About CodeGen quality

Hi All,

Is there known issue that LLVM is bad at codegen for some language structure, say C bitfield?
Our custom backend generates inefficient code for bitfield access, so I am wondering where
should I look into first.

Thanks.

Regards,
chenwj

Would probably help if you explained which backend you are working on (assuming it’s a publicly available one). An example, with source that can be compiled by “anyone”, along with the generated “bad code” and what you expect to see as “good code” would also help a lot.

From the things I’ve seen, it’s not noticeably worse (or better) than other compilers. But it’s not an area that I’ve spent a LOT of time on, and the combination of generic LLVM operations and the target implementation will determine the outcome - there are lots of clever tricks one can do at the machine-code level, that LLVM can’t “know” in generic ways, since it’s dependent on specific instructions. Most of my experience comes from x86 and ARM, both of which are fairly well established architectures with a good amount of people supporting the code-gen part. If you are using a different target, there may be missing target optimisations that the compiler could do.

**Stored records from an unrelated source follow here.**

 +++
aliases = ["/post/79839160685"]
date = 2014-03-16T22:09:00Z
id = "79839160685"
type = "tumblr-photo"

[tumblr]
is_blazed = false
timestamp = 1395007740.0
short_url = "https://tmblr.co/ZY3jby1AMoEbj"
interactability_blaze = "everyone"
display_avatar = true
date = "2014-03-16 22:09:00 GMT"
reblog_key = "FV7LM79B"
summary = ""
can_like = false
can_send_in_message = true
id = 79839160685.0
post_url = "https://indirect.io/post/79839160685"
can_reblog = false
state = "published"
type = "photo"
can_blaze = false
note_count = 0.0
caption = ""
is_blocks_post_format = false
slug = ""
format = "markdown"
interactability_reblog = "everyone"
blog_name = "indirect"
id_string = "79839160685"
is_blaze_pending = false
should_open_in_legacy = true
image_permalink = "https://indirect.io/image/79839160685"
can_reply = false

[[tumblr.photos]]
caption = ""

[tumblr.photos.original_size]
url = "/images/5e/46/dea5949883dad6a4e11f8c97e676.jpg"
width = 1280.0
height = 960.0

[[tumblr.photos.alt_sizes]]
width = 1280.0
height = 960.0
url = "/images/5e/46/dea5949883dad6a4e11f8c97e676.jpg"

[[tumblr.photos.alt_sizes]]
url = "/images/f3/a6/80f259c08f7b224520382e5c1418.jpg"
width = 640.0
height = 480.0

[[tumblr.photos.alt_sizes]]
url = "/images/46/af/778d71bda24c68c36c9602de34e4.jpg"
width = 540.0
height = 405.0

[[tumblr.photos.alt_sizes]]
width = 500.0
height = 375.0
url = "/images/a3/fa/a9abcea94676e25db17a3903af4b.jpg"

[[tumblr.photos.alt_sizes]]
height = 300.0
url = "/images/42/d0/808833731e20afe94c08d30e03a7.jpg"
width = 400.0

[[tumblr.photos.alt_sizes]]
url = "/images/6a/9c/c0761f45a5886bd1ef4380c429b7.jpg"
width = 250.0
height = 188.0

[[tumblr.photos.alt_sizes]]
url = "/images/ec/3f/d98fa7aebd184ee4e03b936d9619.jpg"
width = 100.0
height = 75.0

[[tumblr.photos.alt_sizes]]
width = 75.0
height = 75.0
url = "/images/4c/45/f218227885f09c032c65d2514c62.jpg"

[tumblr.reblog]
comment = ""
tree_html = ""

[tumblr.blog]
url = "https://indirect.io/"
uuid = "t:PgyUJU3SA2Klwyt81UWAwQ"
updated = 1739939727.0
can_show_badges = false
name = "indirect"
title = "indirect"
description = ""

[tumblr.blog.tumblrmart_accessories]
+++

I probably can’t really help, just trying to help you make the question as clear as possible, so that those who may be able to help have enough information to work on.

Hi Mats,

It’s private backend. I will try describing what I am dealing with.

struct S {
unsigned int a : 8;
unsigned int b : 8;
unsigned int c : 8;
unsigned int d : 8;

unsigned int e;
}

We want to read S->b for example. The size of struct S is 64 bits, and seems LLVM treats it as i64.
Below is the IR corresponding to S->b, IIRC.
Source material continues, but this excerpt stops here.